Tiradentes è piccola, vado a piedi fino al centro storico perfettamente conservato, completamente adattato al turismo, le vecchie case coloniali adibite a negozi di souvenir, ristoranti e care posadas. È piacevole ma molto turistica, praticamente si trova nel centro di un triangolo formato dalle tre più ricche città brasiliane. Squadroni di turisti e studenti scendono dagli autobus e invadono le strade. Io sono sceso dal treno e non da un autobus turistico, ma son pur sempre uno di loro e così percorro le salite e le discese in cerca delle attrattive di Tiradentes, come varie chiese e negozi.

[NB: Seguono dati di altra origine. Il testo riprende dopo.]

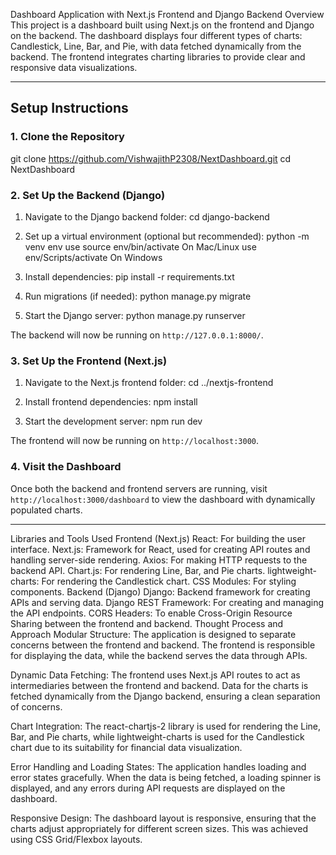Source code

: Dashboard Application with Next.js Frontend and Django Backend
Overview
This project is a dashboard built using Next.js on the frontend and Django on the backend. The dashboard displays four different types of charts: Candlestick, Line, Bar, and Pie, with data fetched dynamically from the backend. The frontend integrates charting libraries to provide clear and responsive data visualizations.


---

## Setup Instructions

### 1. Clone the Repository

git clone https://github.com/VishwajithP2308/NextDashboard.git
cd NextDashboard

### 2. Set Up the Backend (Django)

1. Navigate to the Django backend folder:
   cd django-backend

2. Set up a virtual environment (optional but recommended):
   python -m venv env
   use source env/bin/activate On Mac/Linux
   use env/Scripts/activate On Windows

4. Install dependencies:
   pip install -r requirements.txt

5. Run migrations (if needed):
   python manage.py migrate

6. Start the Django server:
   python manage.py runserver

The backend will now be running on `http://127.0.0.1:8000/`.

### 3. Set Up the Frontend (Next.js)

1. Navigate to the Next.js frontend folder:
   cd ../nextjs-frontend

2. Install frontend dependencies:
   npm install

3. Start the development server:
   npm run dev

The frontend will now be running on `http://localhost:3000`.

### 4. Visit the Dashboard

Once both the backend and frontend servers are running, visit `http://localhost:3000/dashboard` to view the dashboard with dynamically populated charts.

---

Libraries and Tools Used
Frontend (Next.js)
React: For building the user interface.
Next.js: Framework for React, used for creating API routes and handling server-side rendering.
Axios: For making HTTP requests to the backend API.
Chart.js: For rendering Line, Bar, and Pie charts.
lightweight-charts: For rendering the Candlestick chart.
CSS Modules: For styling components.
Backend (Django)
Django: Backend framework for creating APIs and serving data.
Django REST Framework: For creating and managing the API endpoints.
CORS Headers: To enable Cross-Origin Resource Sharing between the frontend and backend.
Thought Process and Approach
Modular Structure: The application is designed to separate concerns between the frontend and backend. The frontend is responsible for displaying the data, while the backend serves the data through APIs.

Dynamic Data Fetching: The frontend uses Next.js API routes to act as intermediaries between the frontend and backend. Data for the charts is fetched dynamically from the Django backend, ensuring a clean separation of concerns.

Chart Integration: The react-chartjs-2 library is used for rendering the Line, Bar, and Pie charts, while lightweight-charts is used for the Candlestick chart due to its suitability for financial data visualization.

Error Handling and Loading States: The application handles loading and error states gracefully. When the data is being fetched, a loading spinner is displayed, and any errors during API requests are displayed on the dashboard.

Responsive Design: The dashboard layout is responsive, ensuring that the charts adjust appropriately for different screen sizes. This was achieved using CSS Grid/Flexbox layouts.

Dopo aver pranzato in un buon ristorante “a Kilo”, salgo fino al museo di Padre Toledo, dove ci sono bei dipinti sui soffitti delle stanze e tanti oggetti tipici della regione del XVIII secolo. Questa era la residenza di Padre Toledo, membro dei ribelli indipendentisti di “Inconfidencia Mineira”, ed è stato in questa casa che si sono incontrati per la prima volta.
Dalla piazzetta del “Chafariz de São Jose”, una antica fontana, seguo un sentiero dove corre il condotto di pietra per l’acqua che si inoltra dentro il bosco fino alla sorgente. Quasi al tramonto salgo su una collina dove c’è l’ennesima chiesa e una bella vista panoramica su tutta la città e i monti.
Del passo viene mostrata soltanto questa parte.